Activity> Only a number is wanted here: the count of lines in the data below where the string "resources" occurs.

Record excerpts>
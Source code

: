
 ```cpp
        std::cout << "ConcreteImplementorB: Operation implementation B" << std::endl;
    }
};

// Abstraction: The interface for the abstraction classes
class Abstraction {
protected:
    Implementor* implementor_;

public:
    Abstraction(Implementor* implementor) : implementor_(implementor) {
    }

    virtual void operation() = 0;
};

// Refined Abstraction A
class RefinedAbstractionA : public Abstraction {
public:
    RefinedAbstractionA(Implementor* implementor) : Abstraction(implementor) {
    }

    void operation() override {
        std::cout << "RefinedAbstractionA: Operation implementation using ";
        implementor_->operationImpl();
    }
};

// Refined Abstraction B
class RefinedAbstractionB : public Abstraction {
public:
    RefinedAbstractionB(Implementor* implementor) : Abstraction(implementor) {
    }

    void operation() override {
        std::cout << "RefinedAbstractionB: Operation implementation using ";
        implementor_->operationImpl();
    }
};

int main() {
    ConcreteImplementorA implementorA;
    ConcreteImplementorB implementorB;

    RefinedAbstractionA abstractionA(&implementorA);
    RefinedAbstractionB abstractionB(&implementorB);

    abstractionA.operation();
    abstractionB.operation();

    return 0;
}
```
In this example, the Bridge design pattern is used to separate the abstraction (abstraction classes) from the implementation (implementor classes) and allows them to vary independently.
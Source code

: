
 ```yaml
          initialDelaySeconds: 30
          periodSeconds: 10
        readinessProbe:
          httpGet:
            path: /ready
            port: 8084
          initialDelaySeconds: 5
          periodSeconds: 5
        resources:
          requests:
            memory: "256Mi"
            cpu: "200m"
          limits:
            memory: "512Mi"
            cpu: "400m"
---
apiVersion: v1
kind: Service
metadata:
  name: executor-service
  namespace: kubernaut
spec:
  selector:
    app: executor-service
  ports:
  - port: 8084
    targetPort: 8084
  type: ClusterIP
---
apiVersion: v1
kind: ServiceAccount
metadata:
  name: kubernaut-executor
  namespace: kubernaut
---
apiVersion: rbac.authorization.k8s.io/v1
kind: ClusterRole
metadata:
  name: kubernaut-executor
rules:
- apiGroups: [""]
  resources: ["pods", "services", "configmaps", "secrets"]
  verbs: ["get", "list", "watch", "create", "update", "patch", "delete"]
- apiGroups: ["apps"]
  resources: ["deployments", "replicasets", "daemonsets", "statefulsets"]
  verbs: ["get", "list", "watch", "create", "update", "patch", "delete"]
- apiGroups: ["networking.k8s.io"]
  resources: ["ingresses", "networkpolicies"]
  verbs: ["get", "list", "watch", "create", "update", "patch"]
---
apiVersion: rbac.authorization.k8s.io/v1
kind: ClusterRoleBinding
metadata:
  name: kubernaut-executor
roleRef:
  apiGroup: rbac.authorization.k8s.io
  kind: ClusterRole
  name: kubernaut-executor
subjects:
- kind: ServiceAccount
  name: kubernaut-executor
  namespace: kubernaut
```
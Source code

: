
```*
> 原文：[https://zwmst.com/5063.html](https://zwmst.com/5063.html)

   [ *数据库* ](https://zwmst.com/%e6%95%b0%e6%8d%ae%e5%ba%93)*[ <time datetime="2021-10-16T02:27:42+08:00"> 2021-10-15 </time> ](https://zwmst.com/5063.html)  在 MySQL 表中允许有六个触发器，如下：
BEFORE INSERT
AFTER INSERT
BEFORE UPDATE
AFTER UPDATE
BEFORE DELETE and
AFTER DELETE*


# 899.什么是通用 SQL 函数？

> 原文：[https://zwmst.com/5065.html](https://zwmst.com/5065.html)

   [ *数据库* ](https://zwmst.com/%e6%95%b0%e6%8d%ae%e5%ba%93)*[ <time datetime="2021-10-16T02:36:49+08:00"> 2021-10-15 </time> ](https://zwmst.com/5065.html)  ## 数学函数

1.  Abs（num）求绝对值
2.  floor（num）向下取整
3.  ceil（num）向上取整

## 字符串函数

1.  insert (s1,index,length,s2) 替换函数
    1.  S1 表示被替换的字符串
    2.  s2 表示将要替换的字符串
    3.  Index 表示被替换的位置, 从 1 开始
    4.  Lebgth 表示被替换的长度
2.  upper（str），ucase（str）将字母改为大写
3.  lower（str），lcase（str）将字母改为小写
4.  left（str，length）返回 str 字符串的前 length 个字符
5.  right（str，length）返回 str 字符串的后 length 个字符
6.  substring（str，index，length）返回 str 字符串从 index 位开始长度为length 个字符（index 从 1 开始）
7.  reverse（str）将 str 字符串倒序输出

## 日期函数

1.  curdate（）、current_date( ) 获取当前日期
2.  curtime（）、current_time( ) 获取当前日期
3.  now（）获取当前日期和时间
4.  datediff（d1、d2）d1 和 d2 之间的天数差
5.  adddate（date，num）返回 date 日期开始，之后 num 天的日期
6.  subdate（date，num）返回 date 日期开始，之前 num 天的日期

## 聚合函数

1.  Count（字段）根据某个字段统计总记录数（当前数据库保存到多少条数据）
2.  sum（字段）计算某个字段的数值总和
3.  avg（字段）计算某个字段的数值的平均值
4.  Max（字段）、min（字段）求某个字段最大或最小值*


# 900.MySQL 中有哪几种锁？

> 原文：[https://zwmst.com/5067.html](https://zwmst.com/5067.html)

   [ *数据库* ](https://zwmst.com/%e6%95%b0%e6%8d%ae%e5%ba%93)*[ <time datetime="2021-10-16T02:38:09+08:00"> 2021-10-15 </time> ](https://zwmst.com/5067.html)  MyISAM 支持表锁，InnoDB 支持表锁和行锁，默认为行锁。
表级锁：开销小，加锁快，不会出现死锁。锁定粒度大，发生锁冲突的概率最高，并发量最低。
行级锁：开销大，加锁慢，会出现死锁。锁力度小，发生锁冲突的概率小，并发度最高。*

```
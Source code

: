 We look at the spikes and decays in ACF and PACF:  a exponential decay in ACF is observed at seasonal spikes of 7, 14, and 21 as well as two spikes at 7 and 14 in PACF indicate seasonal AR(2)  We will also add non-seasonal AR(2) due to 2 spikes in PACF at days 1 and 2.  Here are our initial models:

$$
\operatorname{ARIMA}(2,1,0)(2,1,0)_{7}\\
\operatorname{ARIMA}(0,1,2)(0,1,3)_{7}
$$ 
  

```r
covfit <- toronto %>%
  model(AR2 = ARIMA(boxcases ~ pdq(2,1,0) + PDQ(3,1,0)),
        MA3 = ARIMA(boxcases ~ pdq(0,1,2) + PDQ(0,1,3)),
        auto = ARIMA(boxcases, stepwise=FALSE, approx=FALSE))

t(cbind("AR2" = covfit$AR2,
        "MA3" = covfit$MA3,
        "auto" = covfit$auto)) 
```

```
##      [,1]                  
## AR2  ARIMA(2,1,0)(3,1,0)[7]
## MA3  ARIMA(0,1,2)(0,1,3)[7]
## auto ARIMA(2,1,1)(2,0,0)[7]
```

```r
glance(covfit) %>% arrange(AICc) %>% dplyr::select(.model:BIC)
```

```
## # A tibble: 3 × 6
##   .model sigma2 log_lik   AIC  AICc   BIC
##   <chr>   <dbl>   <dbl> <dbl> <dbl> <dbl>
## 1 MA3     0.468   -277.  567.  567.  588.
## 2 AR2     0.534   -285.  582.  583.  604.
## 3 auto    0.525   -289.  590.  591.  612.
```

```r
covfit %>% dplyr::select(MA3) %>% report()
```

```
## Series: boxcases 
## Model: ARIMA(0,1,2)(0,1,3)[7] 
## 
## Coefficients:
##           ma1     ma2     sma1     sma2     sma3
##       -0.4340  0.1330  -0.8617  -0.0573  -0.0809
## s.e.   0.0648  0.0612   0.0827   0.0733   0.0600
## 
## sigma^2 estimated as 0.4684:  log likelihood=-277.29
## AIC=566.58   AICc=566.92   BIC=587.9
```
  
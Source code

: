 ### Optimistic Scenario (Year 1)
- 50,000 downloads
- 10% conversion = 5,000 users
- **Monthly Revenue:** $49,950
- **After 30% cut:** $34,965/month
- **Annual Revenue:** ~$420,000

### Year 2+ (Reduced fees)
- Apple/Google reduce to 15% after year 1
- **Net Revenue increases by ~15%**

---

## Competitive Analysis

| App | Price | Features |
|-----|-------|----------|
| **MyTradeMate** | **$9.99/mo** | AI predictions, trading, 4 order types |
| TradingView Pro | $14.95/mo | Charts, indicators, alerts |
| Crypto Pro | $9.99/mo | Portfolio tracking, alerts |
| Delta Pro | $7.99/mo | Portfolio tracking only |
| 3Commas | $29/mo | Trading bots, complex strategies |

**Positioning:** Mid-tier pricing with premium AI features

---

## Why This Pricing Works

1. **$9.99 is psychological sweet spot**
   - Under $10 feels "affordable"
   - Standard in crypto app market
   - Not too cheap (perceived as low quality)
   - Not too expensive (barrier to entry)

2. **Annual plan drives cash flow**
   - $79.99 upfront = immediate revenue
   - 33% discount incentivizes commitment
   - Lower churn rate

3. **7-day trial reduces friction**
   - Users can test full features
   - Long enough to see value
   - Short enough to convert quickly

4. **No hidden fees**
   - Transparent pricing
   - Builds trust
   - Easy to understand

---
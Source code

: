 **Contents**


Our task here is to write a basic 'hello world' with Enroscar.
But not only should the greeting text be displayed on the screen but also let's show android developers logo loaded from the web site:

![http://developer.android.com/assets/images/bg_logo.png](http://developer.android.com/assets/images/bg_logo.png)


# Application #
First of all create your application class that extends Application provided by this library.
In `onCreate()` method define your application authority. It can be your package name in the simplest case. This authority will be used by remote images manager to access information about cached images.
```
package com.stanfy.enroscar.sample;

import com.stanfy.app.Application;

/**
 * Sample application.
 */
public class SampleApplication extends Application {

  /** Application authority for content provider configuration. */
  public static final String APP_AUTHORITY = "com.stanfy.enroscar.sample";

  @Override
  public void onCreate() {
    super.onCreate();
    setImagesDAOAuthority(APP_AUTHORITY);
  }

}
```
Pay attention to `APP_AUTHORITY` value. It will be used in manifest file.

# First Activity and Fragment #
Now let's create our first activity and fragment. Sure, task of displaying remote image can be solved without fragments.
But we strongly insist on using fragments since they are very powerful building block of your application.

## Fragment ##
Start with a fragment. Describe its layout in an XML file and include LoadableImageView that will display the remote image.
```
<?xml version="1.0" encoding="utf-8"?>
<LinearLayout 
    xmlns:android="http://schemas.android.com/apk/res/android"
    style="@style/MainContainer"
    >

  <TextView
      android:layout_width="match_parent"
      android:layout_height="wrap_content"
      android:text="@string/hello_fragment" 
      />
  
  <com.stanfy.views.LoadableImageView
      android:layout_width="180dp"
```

Written response> 4